(Stored data Opens)

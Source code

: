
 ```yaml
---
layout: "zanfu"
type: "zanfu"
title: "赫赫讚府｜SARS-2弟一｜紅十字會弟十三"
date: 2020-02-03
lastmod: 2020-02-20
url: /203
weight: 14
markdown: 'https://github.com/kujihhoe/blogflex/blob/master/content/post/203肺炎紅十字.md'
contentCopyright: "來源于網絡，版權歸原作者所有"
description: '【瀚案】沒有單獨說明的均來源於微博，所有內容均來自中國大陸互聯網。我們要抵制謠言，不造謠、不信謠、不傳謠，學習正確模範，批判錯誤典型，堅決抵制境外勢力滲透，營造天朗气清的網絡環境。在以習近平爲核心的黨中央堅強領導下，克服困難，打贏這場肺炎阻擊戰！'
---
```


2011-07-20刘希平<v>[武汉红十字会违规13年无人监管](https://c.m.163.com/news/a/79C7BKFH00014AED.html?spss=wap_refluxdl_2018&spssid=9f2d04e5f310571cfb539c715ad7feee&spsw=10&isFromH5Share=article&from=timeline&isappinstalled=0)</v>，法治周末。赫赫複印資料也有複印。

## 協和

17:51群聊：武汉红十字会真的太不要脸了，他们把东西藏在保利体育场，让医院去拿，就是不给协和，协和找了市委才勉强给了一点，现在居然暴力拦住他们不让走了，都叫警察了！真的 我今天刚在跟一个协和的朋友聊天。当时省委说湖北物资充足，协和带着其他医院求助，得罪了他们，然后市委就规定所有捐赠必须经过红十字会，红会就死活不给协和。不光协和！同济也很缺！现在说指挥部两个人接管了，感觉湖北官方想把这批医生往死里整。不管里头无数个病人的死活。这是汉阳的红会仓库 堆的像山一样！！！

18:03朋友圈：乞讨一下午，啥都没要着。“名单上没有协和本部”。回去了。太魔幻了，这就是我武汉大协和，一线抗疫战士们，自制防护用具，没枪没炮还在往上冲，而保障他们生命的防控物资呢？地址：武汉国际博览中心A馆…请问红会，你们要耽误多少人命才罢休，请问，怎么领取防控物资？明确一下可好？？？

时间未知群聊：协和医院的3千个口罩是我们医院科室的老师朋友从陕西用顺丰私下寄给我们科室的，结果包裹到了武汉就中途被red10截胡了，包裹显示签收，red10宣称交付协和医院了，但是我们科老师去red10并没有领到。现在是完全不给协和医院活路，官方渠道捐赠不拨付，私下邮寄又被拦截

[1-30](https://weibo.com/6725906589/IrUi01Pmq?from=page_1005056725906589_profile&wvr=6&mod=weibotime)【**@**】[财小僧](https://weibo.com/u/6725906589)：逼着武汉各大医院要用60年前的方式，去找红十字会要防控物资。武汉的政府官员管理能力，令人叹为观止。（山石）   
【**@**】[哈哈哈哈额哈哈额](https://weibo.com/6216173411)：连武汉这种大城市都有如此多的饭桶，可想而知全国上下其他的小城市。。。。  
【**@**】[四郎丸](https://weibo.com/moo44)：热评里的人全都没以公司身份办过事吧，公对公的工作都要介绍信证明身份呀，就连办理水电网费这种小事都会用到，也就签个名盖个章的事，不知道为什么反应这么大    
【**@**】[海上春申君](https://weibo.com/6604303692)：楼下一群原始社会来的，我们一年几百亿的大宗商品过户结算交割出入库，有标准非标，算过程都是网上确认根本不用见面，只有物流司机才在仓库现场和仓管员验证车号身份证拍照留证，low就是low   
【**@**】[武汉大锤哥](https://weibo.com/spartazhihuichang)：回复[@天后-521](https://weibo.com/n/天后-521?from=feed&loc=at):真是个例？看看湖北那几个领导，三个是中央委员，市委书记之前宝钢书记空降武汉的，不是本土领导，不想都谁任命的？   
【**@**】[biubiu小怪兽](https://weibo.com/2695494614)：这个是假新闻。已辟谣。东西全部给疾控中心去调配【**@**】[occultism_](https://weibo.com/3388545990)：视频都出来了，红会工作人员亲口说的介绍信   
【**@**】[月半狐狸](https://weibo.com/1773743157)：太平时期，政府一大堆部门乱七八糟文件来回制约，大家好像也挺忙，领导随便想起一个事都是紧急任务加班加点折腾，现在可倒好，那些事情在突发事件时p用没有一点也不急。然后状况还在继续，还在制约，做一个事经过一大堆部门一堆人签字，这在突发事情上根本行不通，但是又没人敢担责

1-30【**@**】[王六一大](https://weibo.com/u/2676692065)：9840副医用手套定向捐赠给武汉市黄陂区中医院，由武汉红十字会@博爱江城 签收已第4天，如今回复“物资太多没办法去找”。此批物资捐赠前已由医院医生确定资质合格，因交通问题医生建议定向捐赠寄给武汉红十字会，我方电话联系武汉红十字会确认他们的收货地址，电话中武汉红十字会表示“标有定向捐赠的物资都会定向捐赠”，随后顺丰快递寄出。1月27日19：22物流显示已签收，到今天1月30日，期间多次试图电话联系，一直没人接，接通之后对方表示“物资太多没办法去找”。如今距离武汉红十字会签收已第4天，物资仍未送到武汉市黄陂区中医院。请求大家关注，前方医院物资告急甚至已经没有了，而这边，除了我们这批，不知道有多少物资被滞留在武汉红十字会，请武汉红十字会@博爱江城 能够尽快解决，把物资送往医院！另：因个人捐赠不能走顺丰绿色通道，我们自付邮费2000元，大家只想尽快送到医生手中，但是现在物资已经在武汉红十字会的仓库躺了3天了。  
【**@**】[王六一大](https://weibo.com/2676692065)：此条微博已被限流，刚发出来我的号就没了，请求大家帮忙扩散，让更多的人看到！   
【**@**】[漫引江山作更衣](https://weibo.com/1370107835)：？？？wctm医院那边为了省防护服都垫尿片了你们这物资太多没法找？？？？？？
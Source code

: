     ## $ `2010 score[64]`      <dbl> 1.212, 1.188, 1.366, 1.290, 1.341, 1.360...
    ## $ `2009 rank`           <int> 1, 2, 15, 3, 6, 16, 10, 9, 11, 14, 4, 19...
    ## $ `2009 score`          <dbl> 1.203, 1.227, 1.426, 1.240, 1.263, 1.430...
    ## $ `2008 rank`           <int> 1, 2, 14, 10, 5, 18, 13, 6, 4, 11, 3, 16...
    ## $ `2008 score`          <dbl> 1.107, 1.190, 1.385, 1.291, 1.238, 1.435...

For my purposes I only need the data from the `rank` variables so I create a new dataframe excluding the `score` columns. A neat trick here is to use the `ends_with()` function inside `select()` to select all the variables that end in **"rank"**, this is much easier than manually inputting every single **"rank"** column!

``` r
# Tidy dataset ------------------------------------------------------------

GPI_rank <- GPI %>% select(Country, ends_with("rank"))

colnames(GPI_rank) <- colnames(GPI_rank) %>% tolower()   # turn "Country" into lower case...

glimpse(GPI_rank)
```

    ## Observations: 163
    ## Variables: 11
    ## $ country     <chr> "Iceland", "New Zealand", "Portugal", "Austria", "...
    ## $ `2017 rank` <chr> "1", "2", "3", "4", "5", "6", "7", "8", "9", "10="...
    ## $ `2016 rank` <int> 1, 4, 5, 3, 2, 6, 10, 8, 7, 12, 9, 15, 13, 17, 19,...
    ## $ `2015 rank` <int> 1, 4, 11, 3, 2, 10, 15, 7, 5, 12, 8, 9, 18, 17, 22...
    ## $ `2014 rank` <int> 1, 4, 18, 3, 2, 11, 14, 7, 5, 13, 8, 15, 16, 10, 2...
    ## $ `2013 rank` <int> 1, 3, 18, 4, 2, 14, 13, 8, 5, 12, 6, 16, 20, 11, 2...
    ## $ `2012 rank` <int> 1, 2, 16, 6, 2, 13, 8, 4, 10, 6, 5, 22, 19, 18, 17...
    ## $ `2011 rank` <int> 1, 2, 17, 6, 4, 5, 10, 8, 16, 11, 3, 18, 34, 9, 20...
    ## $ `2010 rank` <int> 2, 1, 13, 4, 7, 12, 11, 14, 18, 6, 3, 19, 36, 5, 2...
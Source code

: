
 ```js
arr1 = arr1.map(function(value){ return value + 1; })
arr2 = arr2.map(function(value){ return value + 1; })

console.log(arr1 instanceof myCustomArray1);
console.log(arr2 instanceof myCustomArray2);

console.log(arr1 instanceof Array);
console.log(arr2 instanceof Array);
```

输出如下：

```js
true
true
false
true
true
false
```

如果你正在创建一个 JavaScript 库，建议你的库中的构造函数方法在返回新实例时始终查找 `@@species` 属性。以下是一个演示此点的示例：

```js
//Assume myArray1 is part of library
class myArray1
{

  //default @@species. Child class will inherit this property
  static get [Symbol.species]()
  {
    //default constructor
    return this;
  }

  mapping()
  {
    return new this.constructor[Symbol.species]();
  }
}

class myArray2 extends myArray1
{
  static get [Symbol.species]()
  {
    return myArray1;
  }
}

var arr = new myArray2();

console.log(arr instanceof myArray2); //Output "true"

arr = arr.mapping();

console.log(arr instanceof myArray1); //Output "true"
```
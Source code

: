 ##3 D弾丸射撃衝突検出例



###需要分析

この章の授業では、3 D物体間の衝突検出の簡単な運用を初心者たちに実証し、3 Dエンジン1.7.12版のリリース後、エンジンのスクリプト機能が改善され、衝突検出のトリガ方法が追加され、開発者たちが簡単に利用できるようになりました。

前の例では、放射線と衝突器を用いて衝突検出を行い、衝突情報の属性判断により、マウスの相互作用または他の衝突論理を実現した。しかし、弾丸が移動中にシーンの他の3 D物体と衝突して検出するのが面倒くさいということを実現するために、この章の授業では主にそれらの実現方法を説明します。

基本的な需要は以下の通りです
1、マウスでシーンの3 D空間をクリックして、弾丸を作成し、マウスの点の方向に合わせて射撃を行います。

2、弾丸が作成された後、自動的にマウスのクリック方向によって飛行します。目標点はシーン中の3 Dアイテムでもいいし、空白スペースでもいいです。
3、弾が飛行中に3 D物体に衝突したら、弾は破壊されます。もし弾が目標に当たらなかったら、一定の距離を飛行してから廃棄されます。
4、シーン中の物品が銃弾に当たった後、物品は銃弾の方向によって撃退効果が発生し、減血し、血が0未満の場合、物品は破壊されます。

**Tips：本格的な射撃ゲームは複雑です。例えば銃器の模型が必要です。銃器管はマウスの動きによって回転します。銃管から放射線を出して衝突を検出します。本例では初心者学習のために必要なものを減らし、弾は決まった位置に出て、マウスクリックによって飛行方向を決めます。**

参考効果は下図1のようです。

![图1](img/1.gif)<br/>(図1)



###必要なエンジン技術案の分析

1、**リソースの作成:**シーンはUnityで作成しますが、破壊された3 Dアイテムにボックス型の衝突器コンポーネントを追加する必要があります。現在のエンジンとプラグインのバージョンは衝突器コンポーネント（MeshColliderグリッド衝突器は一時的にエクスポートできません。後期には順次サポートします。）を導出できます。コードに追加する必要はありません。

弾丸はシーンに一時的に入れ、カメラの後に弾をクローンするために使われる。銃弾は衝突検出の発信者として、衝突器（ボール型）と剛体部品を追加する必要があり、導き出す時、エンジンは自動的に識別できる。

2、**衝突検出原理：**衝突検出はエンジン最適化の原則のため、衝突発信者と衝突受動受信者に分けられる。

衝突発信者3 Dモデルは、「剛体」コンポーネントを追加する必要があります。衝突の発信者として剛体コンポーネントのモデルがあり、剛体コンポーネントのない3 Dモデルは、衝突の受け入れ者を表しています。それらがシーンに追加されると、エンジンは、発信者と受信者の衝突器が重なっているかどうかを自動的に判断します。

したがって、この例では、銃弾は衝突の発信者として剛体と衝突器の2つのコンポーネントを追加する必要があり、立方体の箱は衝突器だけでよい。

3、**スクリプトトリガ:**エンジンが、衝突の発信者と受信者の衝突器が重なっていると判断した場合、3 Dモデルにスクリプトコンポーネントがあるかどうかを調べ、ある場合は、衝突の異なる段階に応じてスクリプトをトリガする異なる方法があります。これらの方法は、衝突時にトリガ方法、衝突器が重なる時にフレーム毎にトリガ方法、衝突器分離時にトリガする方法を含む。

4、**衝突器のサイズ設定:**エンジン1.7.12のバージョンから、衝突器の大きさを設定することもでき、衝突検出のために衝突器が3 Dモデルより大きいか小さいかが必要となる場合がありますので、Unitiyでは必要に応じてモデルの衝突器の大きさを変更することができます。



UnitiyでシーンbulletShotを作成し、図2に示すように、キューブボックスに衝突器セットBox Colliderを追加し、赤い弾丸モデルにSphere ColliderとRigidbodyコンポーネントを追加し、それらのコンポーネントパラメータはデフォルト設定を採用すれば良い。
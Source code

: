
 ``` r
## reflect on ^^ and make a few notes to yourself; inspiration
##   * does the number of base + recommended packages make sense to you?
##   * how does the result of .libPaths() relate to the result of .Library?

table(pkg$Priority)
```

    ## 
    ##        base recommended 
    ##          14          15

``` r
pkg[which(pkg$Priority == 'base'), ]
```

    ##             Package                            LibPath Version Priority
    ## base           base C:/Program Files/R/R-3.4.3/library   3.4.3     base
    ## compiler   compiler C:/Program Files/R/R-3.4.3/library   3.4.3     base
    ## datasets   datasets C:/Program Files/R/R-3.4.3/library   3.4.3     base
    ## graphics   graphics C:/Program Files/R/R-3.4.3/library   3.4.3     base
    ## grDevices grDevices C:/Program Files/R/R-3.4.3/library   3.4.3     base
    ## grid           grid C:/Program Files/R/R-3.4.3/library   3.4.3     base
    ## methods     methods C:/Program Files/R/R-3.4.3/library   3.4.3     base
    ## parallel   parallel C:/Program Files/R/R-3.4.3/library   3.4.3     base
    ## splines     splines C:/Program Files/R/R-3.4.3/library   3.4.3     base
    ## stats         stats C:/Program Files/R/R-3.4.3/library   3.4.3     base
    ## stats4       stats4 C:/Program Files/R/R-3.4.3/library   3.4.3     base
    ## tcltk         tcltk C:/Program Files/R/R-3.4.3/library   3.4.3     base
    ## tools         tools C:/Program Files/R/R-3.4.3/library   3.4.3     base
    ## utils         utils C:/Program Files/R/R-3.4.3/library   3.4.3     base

(Stored data Closes)

**Task instructions:**
What lines hold the string "constructor"? Pick them out of the data.

**The completed task:**
    //default constructor
    return new this.constructor[Symbol.species]();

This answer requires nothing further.